Some Minnesota colleges have maintained their identity as "green" campuses. Schools like Carleton College and Macalester College have long established sustainability efforts, but they have used the recent green trend to further their commitment.

"We have a long history of involvement," Macalester Sustainability Director Suzanne Hansen said. "We have always had active students, but there weren't any significant plans before [the signing of the American College and University Presidents' Climate Commitment]."

"[Sustainability] has always been a big part," said Carleton sustainability assistant, senior Ryan Noe. "It started in the '70s and became major last year."

ACUPCC, founded in 2006, has been fundamental in getting colleges to publicly pledge support for climate neutrality, which means that carbon emissions produced should be offset by carbon reducing actions. More than 600 schools have signed this commitment.

Minnesota campuses that have signed the commitment have begun transitioning to zero waste in greenhouse gases. Some aim to get there by 2020.

"We compost food waste, and we plan to get a new energy management system that will reduce energy (use) by 20 percent," said Tom Ruffaner, chair of Augsburg University's environmental stewardship committee. "Our main goal is to try and create a cultural change on the campus."

"Some people think they are in a bubble," Noe said. "Changing people's attitudes is important if we really want to help the environment."

Though the schools maintain different approaches to sustainability, they share one thing in common: students. Students are the ones who have proposed building chicken coops, growing gardens and reducing food waste.

"Students don't necessarily realize how they really can be effective to do sustainable projects in schools," Hansen said. "It is very powerful for them to propose projects."

At Macalester, the student involvement has changed the environmental outlook on campus. Energy efficiency projects have saved campuses millions of dollars. These endeavors have also created a sustainable attitude among students and peers.

"There's just a vibe on campus. You don't just bring a bottle of water; it's just frowned upon," said Macalester sophomore Audrey Kohout.

University of St. Thomas sophomore Jian Lin agrees. The emphasis on sustainable habits has definitely affected him. Lin said when he returns home to China, he will apply what he learned.
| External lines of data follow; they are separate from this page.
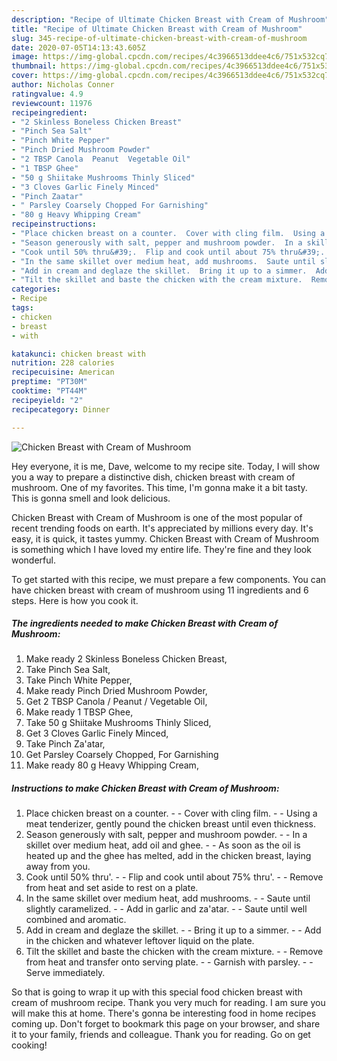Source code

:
 ```yaml
---
description: "Recipe of Ultimate Chicken Breast with Cream of Mushroom"
title: "Recipe of Ultimate Chicken Breast with Cream of Mushroom"
slug: 345-recipe-of-ultimate-chicken-breast-with-cream-of-mushroom
date: 2020-07-05T14:13:43.605Z
image: https://img-global.cpcdn.com/recipes/4c3966513ddee4c6/751x532cq70/chicken-breast-with-cream-of-mushroom-recipe-main-photo.jpg
thumbnail: https://img-global.cpcdn.com/recipes/4c3966513ddee4c6/751x532cq70/chicken-breast-with-cream-of-mushroom-recipe-main-photo.jpg
cover: https://img-global.cpcdn.com/recipes/4c3966513ddee4c6/751x532cq70/chicken-breast-with-cream-of-mushroom-recipe-main-photo.jpg
author: Nicholas Conner
ratingvalue: 4.9
reviewcount: 11976
recipeingredient:
- "2 Skinless Boneless Chicken Breast"
- "Pinch Sea Salt"
- "Pinch White Pepper"
- "Pinch Dried Mushroom Powder"
- "2 TBSP Canola  Peanut  Vegetable Oil"
- "1 TBSP Ghee"
- "50 g Shiitake Mushrooms Thinly Sliced"
- "3 Cloves Garlic Finely Minced"
- "Pinch Zaatar"
- " Parsley Coarsely Chopped For Garnishing"
- "80 g Heavy Whipping Cream"
recipeinstructions:
- "Place chicken breast on a counter.  Cover with cling film.  Using a meat tenderizer, gently pound the chicken breast until even thickness."
- "Season generously with salt, pepper and mushroom powder.  In a skillet over medium heat, add oil and ghee.  As soon as the oil is heated up and the ghee has melted, add in the chicken breast, laying away from you."
- "Cook until 50% thru&#39;.  Flip and cook until about 75% thru&#39;.  Remove from heat and set aside to rest on a plate."
- "In the same skillet over medium heat, add mushrooms.  Saute until slightly caramelized.  Add in garlic and za&#39;atar.  Saute until well combined and aromatic."
- "Add in cream and deglaze the skillet.  Bring it up to a simmer.  Add in the chicken and whatever leftover liquid on the plate."
- "Tilt the skillet and baste the chicken with the cream mixture.  Remove from heat and transfer onto serving plate.  Garnish with parsley.  Serve immediately."
categories:
- Recipe
tags:
- chicken
- breast
- with

katakunci: chicken breast with 
nutrition: 228 calories
recipecuisine: American
preptime: "PT30M"
cooktime: "PT44M"
recipeyield: "2"
recipecategory: Dinner

---
```



![Chicken Breast with Cream of Mushroom](https://img-global.cpcdn.com/recipes/4c3966513ddee4c6/751x532cq70/chicken-breast-with-cream-of-mushroom-recipe-main-photo.jpg)

Hey everyone, it is me, Dave, welcome to my recipe site. Today, I will show you a way to prepare a distinctive dish, chicken breast with cream of mushroom. One of my favorites. This time, I'm gonna make it a bit tasty. This is gonna smell and look delicious.

Chicken Breast with Cream of Mushroom is one of the most popular of recent trending foods on earth. It's appreciated by millions every day. It's easy, it is quick, it tastes yummy. Chicken Breast with Cream of Mushroom is something which I have loved my entire life. They're fine and they look wonderful.




To get started with this recipe, we must prepare a few components. You can have chicken breast with cream of mushroom using 11 ingredients and 6 steps. Here is how you cook it.

<!--inarticleads1-->

##### The ingredients needed to make Chicken Breast with Cream of Mushroom:

1. Make ready 2 Skinless Boneless Chicken Breast,
1. Take Pinch Sea Salt,
1. Take Pinch White Pepper,
1. Make ready Pinch Dried Mushroom Powder,
1. Get 2 TBSP Canola / Peanut / Vegetable Oil,
1. Make ready 1 TBSP Ghee,
1. Take 50 g Shiitake Mushrooms Thinly Sliced,
1. Get 3 Cloves Garlic Finely Minced,
1. Take Pinch Za&#39;atar,
1. Get  Parsley Coarsely Chopped, For Garnishing
1. Make ready 80 g Heavy Whipping Cream,




<!--inarticleads2-->

##### Instructions to make Chicken Breast with Cream of Mushroom:

1. Place chicken breast on a counter. -  - Cover with cling film. -  - Using a meat tenderizer, gently pound the chicken breast until even thickness.
1. Season generously with salt, pepper and mushroom powder. -  - In a skillet over medium heat, add oil and ghee. -  - As soon as the oil is heated up and the ghee has melted, add in the chicken breast, laying away from you.
1. Cook until 50% thru&#39;. -  - Flip and cook until about 75% thru&#39;. -  - Remove from heat and set aside to rest on a plate.
1. In the same skillet over medium heat, add mushrooms. -  - Saute until slightly caramelized. -  - Add in garlic and za&#39;atar. -  - Saute until well combined and aromatic.
1. Add in cream and deglaze the skillet. -  - Bring it up to a simmer. -  - Add in the chicken and whatever leftover liquid on the plate.
1. Tilt the skillet and baste the chicken with the cream mixture. -  - Remove from heat and transfer onto serving plate. -  - Garnish with parsley. -  - Serve immediately.




So that is going to wrap it up with this special food chicken breast with cream of mushroom recipe. Thank you very much for reading. I am sure you will make this at home. There's gonna be interesting food in home recipes coming up. Don't forget to bookmark this page on your browser, and share it to your family, friends and colleague. Thank you for reading. Go on get cooking!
"I'm not used to doing [recycling] because it's not important in my country, but it is a big change," Lin said. "It's our obligation to help the environment."

College campuses have been working with their students to create and fund educational events for the community and subsidized bus passes to promote eco-friendliness.

Some students are still indifferent despite the campus efforts.

"I know what they're doing, but it's not a big deal to me," said Macalester junior Brent Campbell.

"Yeah, sure, we have recycling," said St. Thomas sophomore Miracle Vansiea. "I'm not that involved [in that program]."